What this task involves:
The records under this task must be duplicated exactly.
———
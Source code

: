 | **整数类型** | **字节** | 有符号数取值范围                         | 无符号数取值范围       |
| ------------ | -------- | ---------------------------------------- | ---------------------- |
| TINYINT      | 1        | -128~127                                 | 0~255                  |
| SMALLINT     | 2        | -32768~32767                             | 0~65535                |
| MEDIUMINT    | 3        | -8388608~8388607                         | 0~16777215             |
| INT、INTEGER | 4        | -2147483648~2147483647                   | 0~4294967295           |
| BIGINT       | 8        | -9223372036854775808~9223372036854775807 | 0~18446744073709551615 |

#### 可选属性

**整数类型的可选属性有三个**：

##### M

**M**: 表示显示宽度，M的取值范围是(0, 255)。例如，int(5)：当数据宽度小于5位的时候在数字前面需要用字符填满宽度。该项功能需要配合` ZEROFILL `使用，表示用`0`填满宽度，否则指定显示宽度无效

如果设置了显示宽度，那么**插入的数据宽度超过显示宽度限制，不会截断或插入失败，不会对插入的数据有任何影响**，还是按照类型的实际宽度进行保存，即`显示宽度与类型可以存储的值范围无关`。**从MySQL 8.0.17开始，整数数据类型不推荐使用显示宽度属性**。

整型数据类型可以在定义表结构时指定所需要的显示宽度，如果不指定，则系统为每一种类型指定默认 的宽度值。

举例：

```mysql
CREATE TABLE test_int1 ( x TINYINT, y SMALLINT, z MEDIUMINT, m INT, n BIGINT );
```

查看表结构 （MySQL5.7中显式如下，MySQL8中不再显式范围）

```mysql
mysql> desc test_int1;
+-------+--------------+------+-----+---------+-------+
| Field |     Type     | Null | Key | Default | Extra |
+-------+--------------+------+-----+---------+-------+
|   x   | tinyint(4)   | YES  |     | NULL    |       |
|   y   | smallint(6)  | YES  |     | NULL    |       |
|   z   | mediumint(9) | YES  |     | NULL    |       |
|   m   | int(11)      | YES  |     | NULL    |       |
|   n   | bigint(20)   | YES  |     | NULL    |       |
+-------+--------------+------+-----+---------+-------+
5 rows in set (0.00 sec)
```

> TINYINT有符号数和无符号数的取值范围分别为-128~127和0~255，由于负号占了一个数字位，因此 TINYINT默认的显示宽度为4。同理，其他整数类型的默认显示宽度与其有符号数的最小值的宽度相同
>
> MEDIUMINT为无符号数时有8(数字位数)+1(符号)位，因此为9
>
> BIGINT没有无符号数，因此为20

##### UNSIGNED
———
Response:
Source code

: | **整数类型** | **字节** | 有符号数取值范围                         | 无符号数取值范围       |
| ------------ | -------- | ---------------------------------------- | ---------------------- |
| TINYINT      | 1        | -128~127                                 | 0~255                  |
| SMALLINT     | 2        | -32768~32767                             | 0~65535                |
| MEDIUMINT    | 3        | -8388608~8388607                         | 0~16777215             |
| INT、INTEGER | 4        | -2147483648~2147483647                   | 0~4294967295           |
| BIGINT       | 8        | -9223372036854775808~9223372036854775807 | 0~18446744073709551615 |

#### 可选属性

**整数类型的可选属性有三个**：

##### M

**M**: 表示显示宽度，M的取值范围是(0, 255)。例如，int(5)：当数据宽度小于5位的时候在数字前面需要用字符填满宽度。该项功能需要配合` ZEROFILL `使用，表示用`0`填满宽度，否则指定显示宽度无效

如果设置了显示宽度，那么**插入的数据宽度超过显示宽度限制，不会截断或插入失败，不会对插入的数据有任何影响**，还是按照类型的实际宽度进行保存，即`显示宽度与类型可以存储的值范围无关`。**从MySQL 8.0.17开始，整数数据类型不推荐使用显示宽度属性**。

整型数据类型可以在定义表结构时指定所需要的显示宽度，如果不指定，则系统为每一种类型指定默认 的宽度值。

举例：

```mysql
CREATE TABLE test_int1 ( x TINYINT, y SMALLINT, z MEDIUMINT, m INT, n BIGINT );
```

查看表结构 （MySQL5.7中显式如下，MySQL8中不再显式范围）

```mysql
mysql> desc test_int1;
+-------+--------------+------+-----+---------+-------+
| Field |     Type     | Null | Key | Default | Extra |
+-------+--------------+------+-----+---------+-------+
|   x   | tinyint(4)   | YES  |     | NULL    |       |
|   y   | smallint(6)  | YES  |     | NULL    |       |
|   z   | mediumint(9) | YES  |     | NULL    |       |
|   m   | int(11)      | YES  |     | NULL    |       |
|   n   | bigint(20)   | YES  |     | NULL    |       |
+-------+--------------+------+-----+---------+-------+
5 rows in set (0.00 sec)
```

> TINYINT有符号数和无符号数的取值范围分别为-128~127和0~255，由于负号占了一个数字位，因此 TINYINT默认的显示宽度为4。同理，其他整数类型的默认显示宽度与其有符号数的最小值的宽度相同
>
> MEDIUMINT为无符号数时有8(数字位数)+1(符号)位，因此为9
>
> BIGINT没有无符号数，因此为20

##### UNSIGNED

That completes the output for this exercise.